Task to complete: Take the records below and retype them line by line, from the first line through the one containing "06-22-2023 07:36:54 |"; stop there.

Items from a data source:
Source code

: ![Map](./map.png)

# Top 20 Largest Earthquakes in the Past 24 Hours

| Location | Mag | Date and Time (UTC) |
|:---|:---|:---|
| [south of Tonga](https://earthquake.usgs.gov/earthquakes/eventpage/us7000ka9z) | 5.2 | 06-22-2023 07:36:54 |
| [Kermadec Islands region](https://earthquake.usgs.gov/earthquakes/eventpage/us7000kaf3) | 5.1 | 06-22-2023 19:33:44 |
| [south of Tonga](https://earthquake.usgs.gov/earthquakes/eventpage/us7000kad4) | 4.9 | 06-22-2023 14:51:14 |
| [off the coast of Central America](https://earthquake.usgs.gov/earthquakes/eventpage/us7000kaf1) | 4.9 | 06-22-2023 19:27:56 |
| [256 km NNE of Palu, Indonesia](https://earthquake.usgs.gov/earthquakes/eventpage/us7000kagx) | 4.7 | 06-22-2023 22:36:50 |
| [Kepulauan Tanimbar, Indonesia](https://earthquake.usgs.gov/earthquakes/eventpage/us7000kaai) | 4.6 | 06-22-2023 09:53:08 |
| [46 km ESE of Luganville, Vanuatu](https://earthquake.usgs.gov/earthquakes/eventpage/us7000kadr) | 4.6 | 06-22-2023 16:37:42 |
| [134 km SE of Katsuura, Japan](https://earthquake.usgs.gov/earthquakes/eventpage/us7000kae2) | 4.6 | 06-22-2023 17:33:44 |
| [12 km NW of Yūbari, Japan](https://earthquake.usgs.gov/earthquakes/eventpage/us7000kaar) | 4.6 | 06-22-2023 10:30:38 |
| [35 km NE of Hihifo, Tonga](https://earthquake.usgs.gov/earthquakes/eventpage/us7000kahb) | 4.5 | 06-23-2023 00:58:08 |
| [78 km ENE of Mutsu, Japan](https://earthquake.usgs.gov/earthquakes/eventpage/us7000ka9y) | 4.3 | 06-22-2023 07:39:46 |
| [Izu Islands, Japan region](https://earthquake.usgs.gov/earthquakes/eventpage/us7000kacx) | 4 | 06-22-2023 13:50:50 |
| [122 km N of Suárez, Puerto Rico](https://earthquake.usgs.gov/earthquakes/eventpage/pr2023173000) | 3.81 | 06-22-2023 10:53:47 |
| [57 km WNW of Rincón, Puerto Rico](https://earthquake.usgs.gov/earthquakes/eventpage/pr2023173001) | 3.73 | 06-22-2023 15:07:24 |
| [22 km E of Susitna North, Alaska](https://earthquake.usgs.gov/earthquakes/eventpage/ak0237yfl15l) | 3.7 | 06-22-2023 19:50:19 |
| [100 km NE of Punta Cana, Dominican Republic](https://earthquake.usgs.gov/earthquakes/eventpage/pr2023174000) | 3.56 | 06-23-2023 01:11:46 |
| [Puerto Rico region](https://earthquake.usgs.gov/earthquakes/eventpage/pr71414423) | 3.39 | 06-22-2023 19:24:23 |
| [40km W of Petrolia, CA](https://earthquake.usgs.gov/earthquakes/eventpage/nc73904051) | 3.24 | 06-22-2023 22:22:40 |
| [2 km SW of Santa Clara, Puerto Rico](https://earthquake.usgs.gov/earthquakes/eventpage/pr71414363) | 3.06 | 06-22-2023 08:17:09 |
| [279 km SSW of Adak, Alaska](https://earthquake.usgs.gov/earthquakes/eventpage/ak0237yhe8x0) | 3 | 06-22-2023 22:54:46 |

Solved exercise:
Source code

: ![Map](./map.png)

# Top 20 Largest Earthquakes in the Past 24 Hours

| Location | Mag | Date and Time (UTC) |
|:---|:---|:---|
| [south of Tonga](https://earthquake.usgs.gov/earthquakes/eventpage/us7000ka9z) | 5.2 | 06-22-2023 07:36:54 |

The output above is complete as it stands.